Dirichlet, (Peter Gustav) Lejeune (1805-1859)

German mathematician whose work in applying analytical techniques to mathematical theory resulted in the fundamental development of the theory of numbers. He was also a physicist interested in dynamics.

Dirichlet was born in Düren, near Aachen, and studied at Cologne and the Collège de France, in Paris. He became professor at the University of Berlin at the age of 23, and at Göttingen in 1855.

Dirichlet's papers included studies on quadratic forms, the number theory of irrational fields (including the integral complex numbers), and the theory of units. His most important work was on the convergence of the Fourier series, which led him to the modern notion of a generalized function.
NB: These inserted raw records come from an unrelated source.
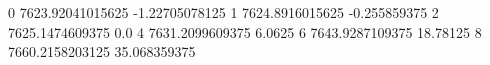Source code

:0 7623.92041015625 -1.22705078125
1 7624.8916015625 -0.255859375
2 7625.1474609375 0.0
4 7631.2099609375 6.0625
6 7643.9287109375 18.78125
8 7660.2158203125 35.068359375
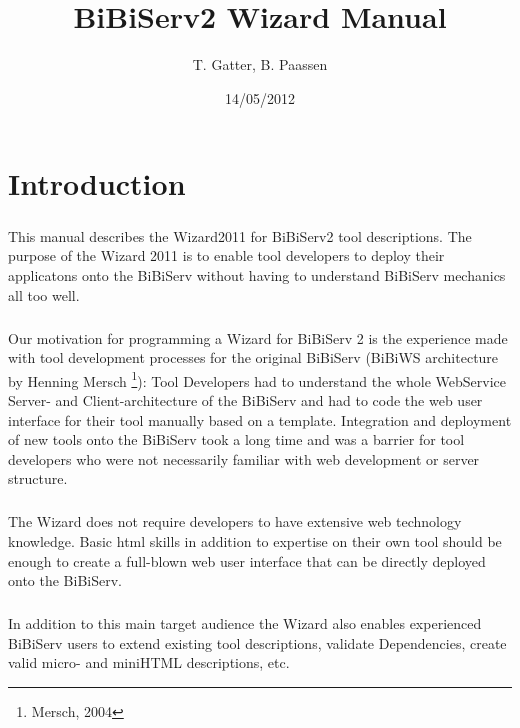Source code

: \documentclass[a4paper,10pt]{book}
\title{BiBiServ2 Wizard Manual}
\author{T. Gatter, B. Paassen}
\date{14/05/2012}
\begin{document}
\maketitle

\tableofcontents
\chapter{Introduction}
\paragraph{} This manual describes the Wizard2011 for BiBiServ2 tool descriptions. The purpose of the Wizard 2011 is to enable tool developers to deploy their applicatons onto the BiBiServ without having to understand BiBiServ mechanics all too well.
\paragraph{} Our motivation for programming a Wizard for BiBiServ 2 is the experience made with tool development processes for the original BiBiServ (BiBiWS architecture by Henning Mersch \footnote{Mersch, 2004}): Tool Developers had to understand the whole WebService Server- and Client-architecture of the BiBiServ and had to code the web user interface for their tool manually based on a template. Integration and deployment of new tools onto the BiBiServ took a long time and was a barrier for tool developers who were not necessarily familiar with web development or server structure.
\paragraph{} The Wizard does not require developers to have extensive web technology knowledge. Basic html skills in addition to expertise on their own tool should be enough to create a full-blown web user interface that can be directly deployed onto the BiBiServ.
\paragraph{} In addition to this main target audience the Wizard also enables experienced BiBiServ users to extend existing tool descriptions, validate Dependencies, create valid micro- and miniHTML descriptions, etc.
\end{document}
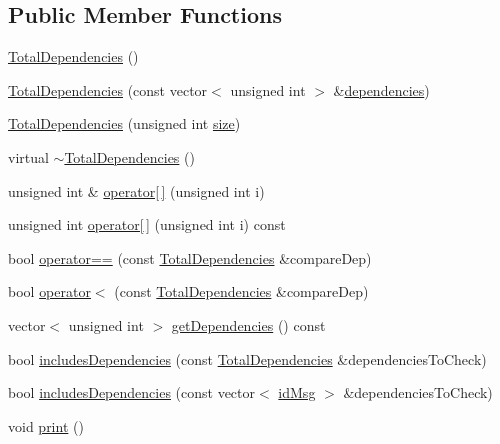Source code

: \subsection*{Public Member Functions}
\begin{DoxyCompactItemize}
\item 
\hyperlink{class_total_dependencies_ae066781ee6df2248ee0091a094c1fc1b}{Total\+Dependencies} ()
\item 
\hyperlink{class_total_dependencies_a8bed75c4fa1477c1a5ca07df4c5191cd}{Total\+Dependencies} (const vector$<$ unsigned int $>$ \&\hyperlink{class_total_dependencies_a94825b4f782c30dfebf69dd2eba0bb1f}{dependencies})
\item 
\hyperlink{class_total_dependencies_a8623366d95adc8d1b4da4dee028acbd4}{Total\+Dependencies} (unsigned int \hyperlink{class_total_dependencies_a00ea27540cc51d5770d6013a21a41de2}{size})
\item 
virtual \hyperlink{class_total_dependencies_a960e7c1a6ca7a552cc36fb0bd1244d23}{$\sim$\+Total\+Dependencies} ()
\item 
unsigned int \& \hyperlink{class_total_dependencies_a3ec4e57f16606c11d6bd9de29a93c045}{operator\mbox{[}$\,$\mbox{]}} (unsigned int i)
\item 
unsigned int \hyperlink{class_total_dependencies_ad684b13fac0f7474fa68880ef9f5a30a}{operator\mbox{[}$\,$\mbox{]}} (unsigned int i) const
\item 
bool \hyperlink{class_total_dependencies_a8e3f326e355d9bb0364f160dcf0a4126}{operator==} (const \hyperlink{class_total_dependencies}{Total\+Dependencies} \&compare\+Dep)
\item 
bool \hyperlink{class_total_dependencies_ae5899d93bd269484c5ed6b5809d8d500}{operator$<$} (const \hyperlink{class_total_dependencies}{Total\+Dependencies} \&compare\+Dep)
\item 
vector$<$ unsigned int $>$ \hyperlink{class_total_dependencies_a43a89fb00be27b354a4df86f6c3c8b6e}{get\+Dependencies} () const
\item 
bool \hyperlink{class_total_dependencies_a66aebb100cbce0faf5551fd74b0de0d8}{includes\+Dependencies} (const \hyperlink{class_total_dependencies}{Total\+Dependencies} \&dependencies\+To\+Check)
\item 
bool \hyperlink{class_total_dependencies_aed1c3ce4bee031ca9341d8ce4a179ef0}{includes\+Dependencies} (const vector$<$ \hyperlink{structures_8h_a83a1d9a070efa5341da84cfd8e28d3e5}{id\+Msg} $>$ \&dependencies\+To\+Check)
\item 
void \hyperlink{class_total_dependencies_abd5c49f26000acb2c45d8b967922c7e7}{print} ()

\end{DoxyCompactItemize}
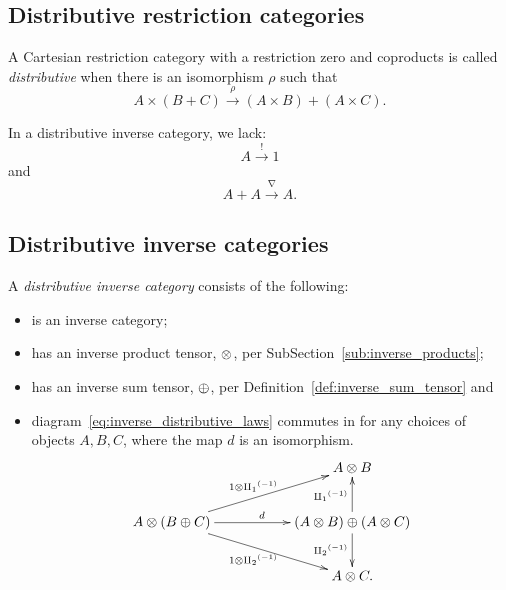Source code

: \subsection{Distributive restriction categories} %
\label{sub:distributive_restriction_categories}


\begin{definition}
  A Cartesian restriction category with a restriction zero and coproducts is called
  \emph{distributive} when there is an isomorphism $\rho$ such that
  \[
    A\times (B+C) \xrightarrow{\rho} (A\times B) +(A\times C).
  \]
\end{definition}

In a distributive inverse category, we lack:
\[
  A  \xrightarrow{!} 1
\]
and
\[
  A+A \xrightarrow{\nabla} A.
\]

\subsection{Distributive inverse categories} %
\label{sub:distributive_inverse_categories}
%
\begin{definition}\label{def:distributive_inverse_category}
  A \emph{distributive inverse category} \D consists of the following:
  \begin{itemize}
    \item \D is an inverse category;
    \item \D has an inverse product tensor, $\otimes$, per SubSection~\ref{sub:inverse_products};
    \item \D has an inverse sum tensor, $\oplus$, per Definition~\ref{def:inverse_sum_tensor} and
    \item diagram~\ref{eq:inverse_distributive_laws} commutes in \D for any choices of objects
      $A, B, C$, where the map $d$ is an isomorphism.
    \begin{equation}
      \xymatrix{
      && A\*B\\
      A \* (B \+ C) \ar[rr]^{d} \ar[urr]^{1\*\icpa} \ar[drr]_{1\*\icpb}
        && (A\*B) \+ (A \* C) \ar[u]^{\icpa} \ar[d]_{\icpb}\\
      && A\*C.
      }\label{eq:inverse_distributive_laws}
    \end{equation}
  \end{itemize}
\end{definition}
In 1837 he presented his first paper on analytic number theory, proving Dirichlet's theorem: in every arithmetical sequence a, a + d, a + 2d, and so on, where a and d are relatively prime (that is, have no common divisors other than 1), there is an infinite number of prime numbers.

Dirichlet applied his mathematical knowledge to various aspects of physics, such as an analysis of vibrating strings, and to astronomy in a critique of the ideas about the stability of the Solar System proposed by French mathematician Pierre Laplace.

Dirichlet's Vorlesungen über Zahlentheorie/Lectures in Number Theory was published posthumously 1863.